Além do processo criminal, todos investigados serão alvos de processo administrativo disciplinar. Uma comissão processante avalia se devem ser demitidos.

A Justiça determinou o bloqueio dos bens dos quatro suspeitos detidos inicialmente. Já foram localizados uma pousada de luxo em Visconde de Mauá, apartamento de alto padrão em Juiz de Fora (MG), barcos, automóveis de luxo. Há ainda indícios de contas ilegais em Nova York e Miami, além de imóveis em Londres.
Aumento da arrecadação
A Prefeitura de São Paulo estima arrecadar em 2013 42,85% mais recursos do Imposto Sobre Serviços (ISS) necessário para a obtenção do Habite-se e a liberação de construções. Serão no total R$ 100 milhões arrecadados com o ISS no ao em que a prefeitura e o Ministério Público de São Paulo iniciaram uma operação contra funcionários suspeitos de fraudar a cobrança do imposto que deveria ter sido pago por construtoras.

A operação foi deflagrada em 30 de outubro, e os fiscais investigados foram afastados em seguida.

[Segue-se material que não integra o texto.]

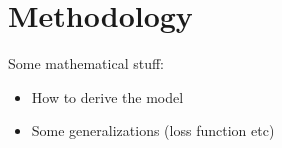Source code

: \chapter{Methodology}

Some mathematical stuff:

\begin{itemize}
  \item How to derive the model
  \item Some generalizations (loss function etc)
\end{itemize}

A Secretaria de Finanças atribui o crescimento a mudanças na arrecadação do imposto. Uma norma publicada em maio instituiu a obrigatoriedade de registro das deduções feitas, registro das notas fiscais, numeração, valores e auditor responsável. Foi criada também uma lista de serviços que poderiam ser aceitos para a dedução da base de cálculo do ISS de forma a reduzir a subjetividade da analise.

A norma fez cair o número de processos abertos, segundo a secretaria. Atualmente estão em andamento 1.058 processos para emissão de certificados de quitação do ISS, um número inferior em relação ao mesmo período do ano passado, quando havia 5.076 processos abertos. O tempo médio de tramitação destes processos também caiu, de 520 para 164 dias.

A Secretaria de Finanças está desenvolvendo um novo sistema para a emissão do certificado de quitação do ISS para o Habite-se. O sistema, que automatiza todo o processo de emissão do certificado, entrará no ar até o fim do ano.